Accessing composite data is easier (11:11)

Now, one of the lasting implications of moving everything to a DataStore like this is that it helped us think about our app in a much more structured and hierarchical way. As our app grew, and the views required composite data, so thinking about what stores needed to hold what data became challenging.

What we realized was that each store was just a cached subset of its parent. The data always stays in sync because of the Flux trigger and refresh pattern, with all the data getting aggregated at the root. So another way to think about it is that the DataStore is just a cached subset of all of the data on the API. And then the MessageStore is just a cached subset that stays in sync of the data in the DataStore. And furthermore, the React component down the line may be another subset of all of that as well.

At each level in the hierarchy, we’re defining this declarative contract to guarantee that a certain subset of composite data at any point will be available for you. We then rely on the trigger/fetch mechanism of Flux to ensure that the data is always in sync, and that this is always true. With this hierarchy, any data entered from the top will propagate down to exactly the stores and components that needs, and will always stay in sync.

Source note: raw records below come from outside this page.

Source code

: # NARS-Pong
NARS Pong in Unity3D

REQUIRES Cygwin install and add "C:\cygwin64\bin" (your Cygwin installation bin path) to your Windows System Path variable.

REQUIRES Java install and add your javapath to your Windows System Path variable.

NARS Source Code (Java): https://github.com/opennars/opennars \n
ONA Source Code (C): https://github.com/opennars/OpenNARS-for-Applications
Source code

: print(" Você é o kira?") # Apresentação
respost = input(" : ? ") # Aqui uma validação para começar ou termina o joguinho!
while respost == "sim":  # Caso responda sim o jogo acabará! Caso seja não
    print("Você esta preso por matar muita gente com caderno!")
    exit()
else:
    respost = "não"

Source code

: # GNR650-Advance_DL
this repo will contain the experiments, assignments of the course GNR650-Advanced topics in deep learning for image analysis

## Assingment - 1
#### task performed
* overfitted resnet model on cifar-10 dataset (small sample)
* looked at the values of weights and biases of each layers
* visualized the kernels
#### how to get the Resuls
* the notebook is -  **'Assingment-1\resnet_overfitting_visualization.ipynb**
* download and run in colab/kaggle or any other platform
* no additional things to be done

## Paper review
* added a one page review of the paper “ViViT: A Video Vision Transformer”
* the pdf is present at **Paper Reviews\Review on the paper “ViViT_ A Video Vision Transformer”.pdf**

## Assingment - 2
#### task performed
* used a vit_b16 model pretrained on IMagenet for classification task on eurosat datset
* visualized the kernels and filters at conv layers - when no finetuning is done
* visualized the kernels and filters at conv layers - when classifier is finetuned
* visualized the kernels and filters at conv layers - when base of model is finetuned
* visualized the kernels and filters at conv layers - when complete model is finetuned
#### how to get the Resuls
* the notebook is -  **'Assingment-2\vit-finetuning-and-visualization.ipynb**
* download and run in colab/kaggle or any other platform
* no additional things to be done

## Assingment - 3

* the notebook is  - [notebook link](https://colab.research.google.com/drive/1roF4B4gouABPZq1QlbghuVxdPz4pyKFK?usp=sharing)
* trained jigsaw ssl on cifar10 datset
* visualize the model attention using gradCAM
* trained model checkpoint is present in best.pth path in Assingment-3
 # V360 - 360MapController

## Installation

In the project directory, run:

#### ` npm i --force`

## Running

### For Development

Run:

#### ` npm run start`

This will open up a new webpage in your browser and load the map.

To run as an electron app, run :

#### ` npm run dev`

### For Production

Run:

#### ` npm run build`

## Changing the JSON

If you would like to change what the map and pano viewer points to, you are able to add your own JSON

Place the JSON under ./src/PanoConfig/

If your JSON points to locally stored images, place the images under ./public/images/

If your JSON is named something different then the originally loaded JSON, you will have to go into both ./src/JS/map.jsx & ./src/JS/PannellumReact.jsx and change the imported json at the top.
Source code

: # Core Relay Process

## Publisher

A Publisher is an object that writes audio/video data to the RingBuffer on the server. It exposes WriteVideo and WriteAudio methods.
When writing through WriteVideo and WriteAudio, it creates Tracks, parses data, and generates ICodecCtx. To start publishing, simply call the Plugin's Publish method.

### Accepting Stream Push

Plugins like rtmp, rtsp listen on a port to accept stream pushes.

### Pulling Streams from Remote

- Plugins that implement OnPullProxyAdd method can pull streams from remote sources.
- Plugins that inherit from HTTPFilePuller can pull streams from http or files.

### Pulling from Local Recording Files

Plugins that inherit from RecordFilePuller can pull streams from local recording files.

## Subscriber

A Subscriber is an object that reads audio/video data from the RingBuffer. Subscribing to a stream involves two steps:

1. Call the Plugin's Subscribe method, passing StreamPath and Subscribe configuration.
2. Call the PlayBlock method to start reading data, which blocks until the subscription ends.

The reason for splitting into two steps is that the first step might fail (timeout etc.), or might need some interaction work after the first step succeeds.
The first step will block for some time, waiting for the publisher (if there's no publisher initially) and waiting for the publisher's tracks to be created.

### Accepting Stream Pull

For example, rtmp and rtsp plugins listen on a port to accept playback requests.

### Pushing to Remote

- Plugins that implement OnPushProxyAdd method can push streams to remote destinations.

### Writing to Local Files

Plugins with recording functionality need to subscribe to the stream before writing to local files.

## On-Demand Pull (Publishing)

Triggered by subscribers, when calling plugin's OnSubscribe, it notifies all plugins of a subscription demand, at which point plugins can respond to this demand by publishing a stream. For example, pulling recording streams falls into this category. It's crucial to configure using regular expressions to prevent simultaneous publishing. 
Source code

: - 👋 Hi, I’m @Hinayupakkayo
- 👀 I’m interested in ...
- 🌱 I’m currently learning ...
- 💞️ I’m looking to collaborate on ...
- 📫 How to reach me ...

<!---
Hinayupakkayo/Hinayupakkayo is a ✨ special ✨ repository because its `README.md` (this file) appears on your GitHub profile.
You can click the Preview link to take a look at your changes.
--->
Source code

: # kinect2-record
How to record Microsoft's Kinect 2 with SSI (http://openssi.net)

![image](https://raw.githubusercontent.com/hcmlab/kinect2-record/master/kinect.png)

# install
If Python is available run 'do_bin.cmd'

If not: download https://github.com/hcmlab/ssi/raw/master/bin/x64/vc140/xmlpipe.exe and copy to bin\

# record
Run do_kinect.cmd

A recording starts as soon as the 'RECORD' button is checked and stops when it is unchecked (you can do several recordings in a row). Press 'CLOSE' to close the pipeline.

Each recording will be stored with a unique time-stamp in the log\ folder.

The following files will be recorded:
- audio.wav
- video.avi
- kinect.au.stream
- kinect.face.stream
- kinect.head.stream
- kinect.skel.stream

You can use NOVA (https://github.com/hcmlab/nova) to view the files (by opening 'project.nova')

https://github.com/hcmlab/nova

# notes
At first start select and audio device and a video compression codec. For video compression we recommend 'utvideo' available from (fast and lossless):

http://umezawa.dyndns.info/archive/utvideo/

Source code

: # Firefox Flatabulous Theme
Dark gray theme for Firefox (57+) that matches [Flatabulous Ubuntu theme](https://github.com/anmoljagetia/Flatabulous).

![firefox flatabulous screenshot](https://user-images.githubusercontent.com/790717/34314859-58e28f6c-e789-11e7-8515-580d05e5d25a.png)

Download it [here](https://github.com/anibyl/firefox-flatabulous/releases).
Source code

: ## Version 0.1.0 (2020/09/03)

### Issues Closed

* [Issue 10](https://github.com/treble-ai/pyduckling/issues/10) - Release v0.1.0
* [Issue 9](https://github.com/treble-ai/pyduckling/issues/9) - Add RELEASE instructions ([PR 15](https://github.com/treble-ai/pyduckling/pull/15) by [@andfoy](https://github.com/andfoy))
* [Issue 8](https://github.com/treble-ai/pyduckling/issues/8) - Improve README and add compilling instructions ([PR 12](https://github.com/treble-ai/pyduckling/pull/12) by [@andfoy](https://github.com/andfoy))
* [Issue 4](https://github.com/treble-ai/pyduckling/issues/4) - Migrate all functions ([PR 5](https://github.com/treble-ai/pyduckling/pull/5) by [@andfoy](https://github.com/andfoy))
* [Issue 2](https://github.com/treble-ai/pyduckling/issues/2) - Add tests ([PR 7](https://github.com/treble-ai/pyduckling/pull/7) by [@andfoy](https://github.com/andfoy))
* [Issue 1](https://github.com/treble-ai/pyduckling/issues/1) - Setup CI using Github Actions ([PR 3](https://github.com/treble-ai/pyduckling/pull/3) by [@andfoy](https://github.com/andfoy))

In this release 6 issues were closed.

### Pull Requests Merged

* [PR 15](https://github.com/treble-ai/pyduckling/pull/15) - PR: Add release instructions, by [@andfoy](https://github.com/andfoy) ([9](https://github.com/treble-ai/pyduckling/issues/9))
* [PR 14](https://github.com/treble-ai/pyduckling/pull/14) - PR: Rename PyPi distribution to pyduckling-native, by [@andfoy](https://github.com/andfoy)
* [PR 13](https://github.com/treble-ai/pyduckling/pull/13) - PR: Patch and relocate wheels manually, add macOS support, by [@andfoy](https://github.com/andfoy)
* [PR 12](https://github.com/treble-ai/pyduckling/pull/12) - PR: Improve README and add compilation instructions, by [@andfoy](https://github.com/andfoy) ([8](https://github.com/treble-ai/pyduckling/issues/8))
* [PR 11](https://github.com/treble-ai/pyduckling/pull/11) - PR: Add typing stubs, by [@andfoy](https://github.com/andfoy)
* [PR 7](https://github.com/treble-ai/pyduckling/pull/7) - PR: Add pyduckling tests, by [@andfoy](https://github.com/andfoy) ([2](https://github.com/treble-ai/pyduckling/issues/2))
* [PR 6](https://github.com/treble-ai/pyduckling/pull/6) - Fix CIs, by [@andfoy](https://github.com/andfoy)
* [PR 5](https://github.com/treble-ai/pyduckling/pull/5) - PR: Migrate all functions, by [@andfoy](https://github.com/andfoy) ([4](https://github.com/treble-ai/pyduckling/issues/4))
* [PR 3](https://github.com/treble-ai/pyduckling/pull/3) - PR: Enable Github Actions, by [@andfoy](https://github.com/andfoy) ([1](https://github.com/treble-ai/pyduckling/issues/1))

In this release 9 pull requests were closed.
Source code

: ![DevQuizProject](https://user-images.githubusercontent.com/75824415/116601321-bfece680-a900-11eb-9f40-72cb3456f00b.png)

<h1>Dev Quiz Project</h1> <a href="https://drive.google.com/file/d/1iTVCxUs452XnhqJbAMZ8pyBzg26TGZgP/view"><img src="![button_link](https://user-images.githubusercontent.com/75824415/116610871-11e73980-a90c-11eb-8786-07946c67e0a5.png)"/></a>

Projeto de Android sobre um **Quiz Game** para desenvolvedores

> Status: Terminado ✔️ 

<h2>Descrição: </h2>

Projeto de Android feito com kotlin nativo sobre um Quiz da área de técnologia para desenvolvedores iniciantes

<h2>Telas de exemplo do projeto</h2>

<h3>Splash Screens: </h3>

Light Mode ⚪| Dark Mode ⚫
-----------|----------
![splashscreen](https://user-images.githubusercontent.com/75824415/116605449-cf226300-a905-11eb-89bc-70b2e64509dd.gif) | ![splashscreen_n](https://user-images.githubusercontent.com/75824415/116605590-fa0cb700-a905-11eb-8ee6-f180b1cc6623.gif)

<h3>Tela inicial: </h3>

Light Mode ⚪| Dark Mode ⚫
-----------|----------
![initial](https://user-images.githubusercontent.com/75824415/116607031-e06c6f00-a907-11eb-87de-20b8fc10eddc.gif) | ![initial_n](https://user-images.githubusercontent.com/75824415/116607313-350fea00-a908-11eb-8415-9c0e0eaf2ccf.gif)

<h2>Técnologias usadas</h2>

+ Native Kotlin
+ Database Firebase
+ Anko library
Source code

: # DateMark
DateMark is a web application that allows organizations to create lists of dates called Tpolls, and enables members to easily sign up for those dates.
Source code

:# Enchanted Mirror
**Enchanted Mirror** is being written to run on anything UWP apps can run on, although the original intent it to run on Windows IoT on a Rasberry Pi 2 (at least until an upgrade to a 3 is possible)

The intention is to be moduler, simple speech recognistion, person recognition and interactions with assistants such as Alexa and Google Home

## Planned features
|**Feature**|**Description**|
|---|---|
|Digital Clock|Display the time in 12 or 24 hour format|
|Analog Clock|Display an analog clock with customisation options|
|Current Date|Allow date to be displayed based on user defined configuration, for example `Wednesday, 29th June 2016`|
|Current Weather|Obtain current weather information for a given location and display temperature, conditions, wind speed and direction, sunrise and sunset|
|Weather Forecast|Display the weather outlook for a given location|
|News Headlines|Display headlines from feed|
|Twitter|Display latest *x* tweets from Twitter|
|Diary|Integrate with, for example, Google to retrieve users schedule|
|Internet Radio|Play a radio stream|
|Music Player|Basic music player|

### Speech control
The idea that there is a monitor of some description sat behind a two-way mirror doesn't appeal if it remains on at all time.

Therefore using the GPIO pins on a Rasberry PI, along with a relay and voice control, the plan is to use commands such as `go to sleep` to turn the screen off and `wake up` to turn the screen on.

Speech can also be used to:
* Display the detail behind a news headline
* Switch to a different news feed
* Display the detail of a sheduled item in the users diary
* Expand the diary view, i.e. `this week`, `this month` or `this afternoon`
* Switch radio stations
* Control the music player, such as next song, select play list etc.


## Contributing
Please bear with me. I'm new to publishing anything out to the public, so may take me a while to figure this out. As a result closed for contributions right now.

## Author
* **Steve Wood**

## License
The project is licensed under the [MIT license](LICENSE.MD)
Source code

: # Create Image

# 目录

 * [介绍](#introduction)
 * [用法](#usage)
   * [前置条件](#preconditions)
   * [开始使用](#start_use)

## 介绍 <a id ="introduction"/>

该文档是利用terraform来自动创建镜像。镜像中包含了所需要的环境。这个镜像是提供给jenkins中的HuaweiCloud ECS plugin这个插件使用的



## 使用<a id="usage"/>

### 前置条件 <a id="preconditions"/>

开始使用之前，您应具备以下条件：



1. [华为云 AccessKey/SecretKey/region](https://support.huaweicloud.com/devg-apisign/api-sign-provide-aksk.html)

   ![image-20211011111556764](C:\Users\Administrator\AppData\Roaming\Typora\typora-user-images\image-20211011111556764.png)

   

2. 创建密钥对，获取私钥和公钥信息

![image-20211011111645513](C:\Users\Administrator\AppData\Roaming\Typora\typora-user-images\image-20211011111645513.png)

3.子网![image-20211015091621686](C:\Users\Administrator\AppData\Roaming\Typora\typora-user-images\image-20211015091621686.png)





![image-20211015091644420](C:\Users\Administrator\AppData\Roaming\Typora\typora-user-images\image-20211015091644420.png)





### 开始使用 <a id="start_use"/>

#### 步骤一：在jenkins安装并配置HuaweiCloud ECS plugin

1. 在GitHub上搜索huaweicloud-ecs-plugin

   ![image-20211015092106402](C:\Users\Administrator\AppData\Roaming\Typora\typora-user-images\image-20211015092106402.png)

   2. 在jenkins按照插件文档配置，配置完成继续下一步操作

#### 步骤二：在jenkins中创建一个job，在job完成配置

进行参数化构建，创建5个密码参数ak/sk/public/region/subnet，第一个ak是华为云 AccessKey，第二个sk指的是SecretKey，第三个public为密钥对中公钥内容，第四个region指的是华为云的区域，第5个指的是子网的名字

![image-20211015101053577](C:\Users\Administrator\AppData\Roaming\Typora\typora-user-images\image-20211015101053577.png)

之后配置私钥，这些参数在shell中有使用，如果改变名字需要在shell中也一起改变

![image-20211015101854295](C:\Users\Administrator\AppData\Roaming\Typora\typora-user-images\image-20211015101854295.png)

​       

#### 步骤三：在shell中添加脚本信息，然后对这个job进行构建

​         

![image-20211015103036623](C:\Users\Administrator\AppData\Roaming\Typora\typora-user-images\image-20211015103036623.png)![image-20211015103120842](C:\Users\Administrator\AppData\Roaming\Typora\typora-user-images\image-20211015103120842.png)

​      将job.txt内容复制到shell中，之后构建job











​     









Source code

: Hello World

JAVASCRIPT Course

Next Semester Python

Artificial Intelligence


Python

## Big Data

Integrate with local storage (12:31)

One final bonus of a centralized DataStore is that the state of the entire app is in one, savable, place. You could persist it to local storage, you can keep it on a backend, or you can save it for diagnosing crashes. In fact, in the application we’re building our DataStore is a full blown local SQLite Database instance. We subsequently wrote our own ActiveRecord-like ORM interface to set and retrieve data into from. The Database is our single source of truth, and the only place we have to worry about changing to reflect new states in the application.

So a centralized data store is one of the more effective ways we found to reign in the complexity of our increasingly growing application. It’s drastically help simplify the reasoning of our app, kept things decoupled, and led us to think about our data in a hierarchical fashion.

Even if you don’t immediately restructure everything you’re building now, I hope that as your apps grow in complexity and data starts to get intertwined, you’ll remember this as a way to keep your app sane.